Movie Review by Neil Ryan
Starring: Andie MacDowell, David Strathairn, Elias Koteas, Adrien Brody
Director: Elie Chouraqui
Photojournalists operating in war ravaged countries have been a rich source of quality filmmaking for some years now (UNDER FIRE, YEAR OF LIVING DANGEROUSLY, SALVADOR) and HARRISON’S FLOWERS continues in the same vein. Its main premise – suburban housewife heads for war zone to prove that her dead husband is still alive – may stretch the elasticity of realism somewhat but it does make for a gripping two hours of thought-provoking entertainment.
Andie MacDowell stars as Sarah Lloyd whose husband Harrison (David Strathairn) is sent to Yugoslavia in 1991 to cover the civil war. When David is subsequently reported to have been killed in the town of Vukovar Sarah refuses to accept the news. She heads off to Europe and enlists the help of three of David’s photojournalist colleagues (Adrien Brody, Brendan Gleeson, Elias Koteas). Together they navigate the nightmarish battle zones where opposing factions are barely distinguishable and only the journalist’s cameras act as a life-saving deterrent against the bullets.

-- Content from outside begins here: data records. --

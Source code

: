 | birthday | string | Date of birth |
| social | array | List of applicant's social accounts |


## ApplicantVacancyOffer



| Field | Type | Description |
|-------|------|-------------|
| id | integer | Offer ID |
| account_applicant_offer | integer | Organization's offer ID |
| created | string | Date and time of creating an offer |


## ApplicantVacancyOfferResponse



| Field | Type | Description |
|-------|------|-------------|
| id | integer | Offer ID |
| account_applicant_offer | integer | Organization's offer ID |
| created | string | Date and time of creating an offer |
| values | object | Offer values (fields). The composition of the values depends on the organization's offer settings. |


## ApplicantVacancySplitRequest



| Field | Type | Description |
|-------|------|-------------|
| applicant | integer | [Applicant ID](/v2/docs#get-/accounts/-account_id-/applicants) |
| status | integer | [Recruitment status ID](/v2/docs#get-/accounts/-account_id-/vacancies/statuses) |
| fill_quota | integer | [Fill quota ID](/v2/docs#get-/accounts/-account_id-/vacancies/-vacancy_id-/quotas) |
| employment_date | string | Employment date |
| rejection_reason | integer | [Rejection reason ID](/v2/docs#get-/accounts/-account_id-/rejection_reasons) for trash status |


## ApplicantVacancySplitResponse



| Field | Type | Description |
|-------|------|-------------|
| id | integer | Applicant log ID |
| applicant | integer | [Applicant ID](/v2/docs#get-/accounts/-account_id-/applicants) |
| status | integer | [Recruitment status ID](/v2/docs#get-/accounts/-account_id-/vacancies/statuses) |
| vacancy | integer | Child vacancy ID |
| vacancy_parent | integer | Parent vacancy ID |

Amidst the constant, unflinchingly portrayed horrors of this most senseless of conflicts the importance and daring of the photojournalist is reinforced. My only quibble is the slightly false use of documentary-style talking heads to aid the narrative flow, but that does not detract from an impressive film which, for the most part, manages to keep sentiment in check.